A 30-year-old legal precedent that essentially says “finders keepers” in certain financial transactions will now make it hard for Citigroup to get the transaction overturned.
The bank has said it will appeal the court ruling—issued this week by a federal judge in New York—that rejected its attempt to recover $504 million it accidentally sent to asset managers for Revlon lenders last summer.
Citigroup had made the transfer to fulfil its role as Revlon’s “loan agent”. However, instead of the interest amount that was due, the whole loan amount got transferred as a result of a back-office blunder. The recipients of this largesse include Brigade Capital Management, HPS Investment Partners and Symphony Asset Management.
The judge, Jesse Furman of the southern district of New York, said the recipients shouldn’t have been expected to know that the transfer, which totalled more than $900 million before some lenders returned their share, was an error.
“To believe that Citibank, one of the most sophisticated financial institutions in the world, had made a mistake that had never happened before, to the tune of nearly $1 billion would have been borderline irrational,” wrote Furman, who presides in Manhattan.
The outcome is fascinating as an instance of strict judicial rule-following. As Furman framed his opinion, the legal rule was clear: under New York law, a creditor can keep a mistaken payment as long as he has “no knowledge” that it was sent in error.

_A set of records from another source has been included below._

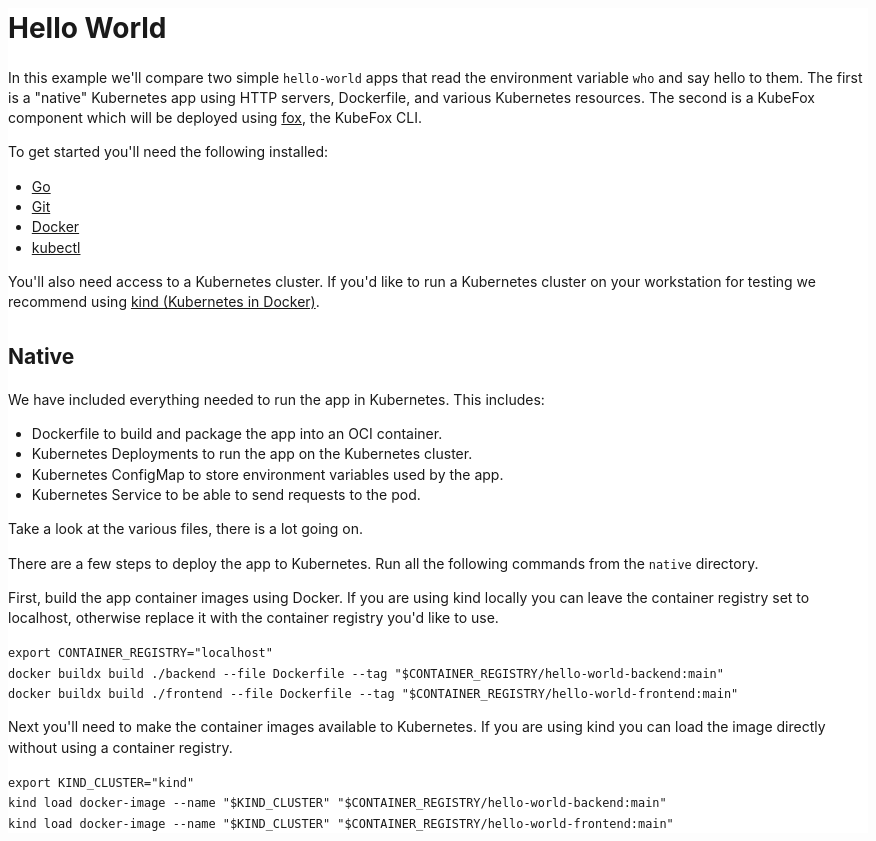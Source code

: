 # Hello World

In this example we'll compare two simple `hello-world` apps that read the
environment variable `who` and say hello to them. The first is a
"native" Kubernetes app using HTTP servers, Dockerfile, and various Kubernetes
resources. The second is a KubeFox component which will be deployed using
[fox](https://github.com/xigxog/fox), the KubeFox CLI.

To get started you'll need the following installed:

- [Go](https://go.dev/doc/install)
- [Git](https://github.com/git-guides/install-git)
- [Docker](https://docs.docker.com/engine/install/)
- [kubectl](https://kubernetes.io/docs/tasks/tools/)

You'll also need access to a Kubernetes cluster. If you'd like to run a
Kubernetes cluster on your workstation for testing we recommend using [kind
(Kubernetes in Docker)](https://kind.sigs.k8s.io/docs/user/quick-start/).

## Native

We have included everything needed to run the app in Kubernetes. This includes:

- Dockerfile to build and package the app into an OCI container.
- Kubernetes Deployments to run the app on the Kubernetes cluster.
- Kubernetes ConfigMap to store environment variables used by the app.
- Kubernetes Service to be able to send requests to the pod.

Take a look at the various files, there is a lot going on.

There are a few steps to deploy the app to Kubernetes. Run all the following
commands from the `native` directory.

First, build the app container images using Docker. If you are using kind
locally you can leave the container registry set to localhost, otherwise replace
it with the container registry you'd like to use.

```shell
export CONTAINER_REGISTRY="localhost"
docker buildx build ./backend --file Dockerfile --tag "$CONTAINER_REGISTRY/hello-world-backend:main"
docker buildx build ./frontend --file Dockerfile --tag "$CONTAINER_REGISTRY/hello-world-frontend:main"
```

Next you'll need to make the container images available to Kubernetes. If you
are using kind you can load the image directly without using a container
registry.

```shell
export KIND_CLUSTER="kind"
kind load docker-image --name "$KIND_CLUSTER" "$CONTAINER_REGISTRY/hello-world-backend:main"
kind load docker-image --name "$KIND_CLUSTER" "$CONTAINER_REGISTRY/hello-world-frontend:main"
```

The decision is the latest blow to Citigroup, which is in the midst of a years-long effort to update its underlying controls and technology after regulators slapped it with a $400-million fine for deficiencies in both areas last year. The New York-based company is also undergoing a leadership change, with incoming chief executive officer Jane Fraser set to take the reins on 1 March.
For the lucky recipients of the multi-million-dollar transfer, the decision is a boon. The asset managers have been locked in a battle with billionaire investor Ronald Perelman’s struggling cosmetics company Revlon over its May 2020 restructuring. They argued that the 11 August 2020 payment—one of the biggest banking errors in recent memory—settled Revlon’s debt to them under a 2016 term loan and didn’t look like a mistake when it arrived. So, it was theirs to keep. They can keep the money, pending an appeal, but can’t spend it, the judge said.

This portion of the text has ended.